Extracting this information from PDF files is a process that could be performed manually, but this is a truly time-consuming process which also is sensitive to making mistakes. That is why Kaemingk has asked Squadra Machine Learning Company to perform a Proof of Concept (POC) where algorithms were used to extract data from around 20 PDF files.
Solution
After conducting such a POC, it appeared that it would be possible to scrape data from these PDF files in an automated manner. In this way, Kaemingk would be able to extract the information that they needed from these PDFs and export this data to an Excel file. This would not only contribute to a decrease in the number of manhours, but it will also contribute to a better efficiency in the future. When new PDF files are provided by testing agencies, these can be scraped automatically.

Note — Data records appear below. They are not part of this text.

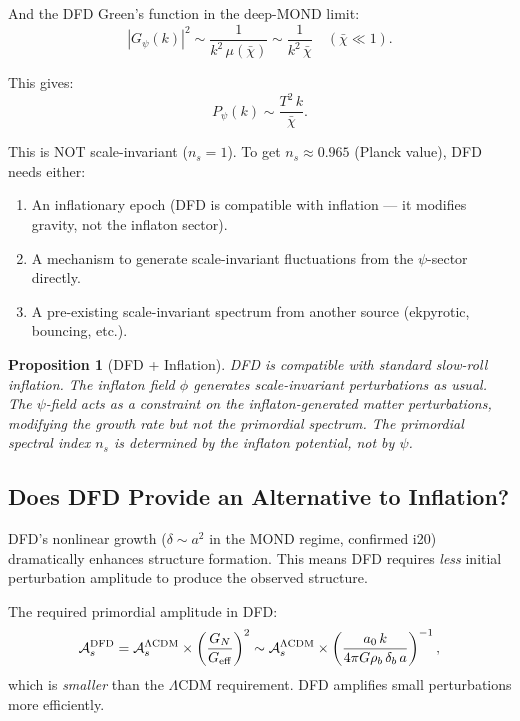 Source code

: \documentclass[11pt,a4paper]{article}
\newtheorem{proposition}{Proposition}
\begin{document}
And the DFD Green's function in the deep-MOND limit:
\begin{equation}
|G_\psi(k)|^2 \sim \frac{1}{k^2\,\mu(\bar\chi)}
\sim \frac{1}{k^2\,\bar\chi}\quad(\bar\chi \ll 1).
\end{equation}

This gives:
\begin{equation}
P_\psi(k) \sim \frac{T^2\,k}{\bar\chi}.
\end{equation}

This is NOT scale-invariant ($n_s = 1$). To get $n_s \approx 0.965$ (Planck value), DFD needs either:
\begin{enumerate}
\item An inflationary epoch (DFD is compatible with inflation --- it modifies gravity, not the inflaton sector).
\item A mechanism to generate scale-invariant fluctuations from the $\psi$-sector directly.
\item A pre-existing scale-invariant spectrum from another source (ekpyrotic, bouncing, etc.).
\end{enumerate}

\begin{proposition}[DFD + Inflation]
DFD is compatible with standard slow-roll inflation. The inflaton field $\phi$ generates scale-invariant perturbations as usual. The $\psi$-field acts as a constraint on the inflaton-generated matter perturbations, modifying the growth rate but not the primordial spectrum. The primordial spectral index $n_s$ is determined by the inflaton potential, not by $\psi$.
\end{proposition}

\subsection{Does DFD Provide an Alternative to Inflation?}
\label{sec:alternative-inflation}

DFD's nonlinear growth ($\delta \sim a^2$ in the MOND regime, confirmed i20) dramatically enhances structure formation. This means DFD requires \emph{less} initial perturbation amplitude to produce the observed structure.

The required primordial amplitude in DFD:
\begin{equation}
\mathcal{A}_s^{\rm DFD} = \mathcal{A}_s^{\Lambda\text{CDM}} \times \left(\frac{G_N}{G_{\rm eff}}\right)^2
\sim \mathcal{A}_s^{\Lambda\text{CDM}} \times \left(\frac{a_0\,k}{4\pi G\rho_b\,\delta_b\,a}\right)^{-1},
\end{equation}
which is \emph{smaller} than the $\Lambda$CDM requirement. DFD amplifies small perturbations more efficiently.
\end{document}
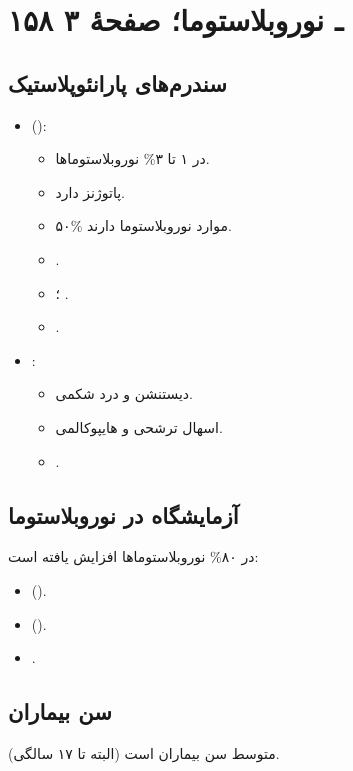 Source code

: \documentclass[12pt,a4paper]{article}
\begin{document}
\clearpage
\section*{۱۵۸ ـ نوروبلاستوما؛ صفحهٔ ۳}
\subsection*{سندرم‌های پارانئوپلاستیک}
\begin{itemize}
\item {} ():
  \begin{itemize}
  \item در ۱ تا ۳\% نوروبلاستوماها.
  \item پاتوژنز  دارد.
  \item ۵۰\% موارد  نوروبلاستوما دارند.
  \item {}.
  \item {}؛
    .
  \item {} .
  \end{itemize}
\item {}:
  \begin{itemize}
  \item دیستنشن و درد شکمی.
  \item اسهال ترشحی و هایپوکالمی.
  \item {}.
  \end{itemize}
\end{itemize}

\subsection*{آزمایشگاه در نوروبلاستوما}
در ۸۰\% نوروبلاستوماها افزایش یافته است:
\begin{itemize}
\item {} ().
\item {} ().
\item {}.
\end{itemize}

\subsection*{سن بیماران}
متوسط سن بیماران  است (البته تا ۱۷ سالگی).
\end{document}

For future use, Squadra Machine Learning Company can offer this solution in form of a user-friendly software. In case of this, employees are provided with their own username and password to log in to the portal. After that, they are able to upload files into the software that make the algorithms smarter in reading the PDF files. After this, the actual PDFs can be uploaded which results in an Excel output file. This file contains the name of the scraped PDF file, the year in which the test was performed, the document number, the detected norms, the certificate(s) that belong(s) to these norms and the directives that are mentioned in the file.
Result
After working with Squadra MLC, Kaemingk has managed to automate the process of scraping PDF files. Since these PDFs contain important information about the product itself and the tests that were conducted to meet the legally obligated norms, it was crucial that this important info was extracted. Doing this manually would be an extremely time-consuming process that would take a lot of time and be sensitive for mistakes. With the help of Squadra MLC, Kaemingk can now scrape many PDF files within the instant and their efficiency has increased significantly.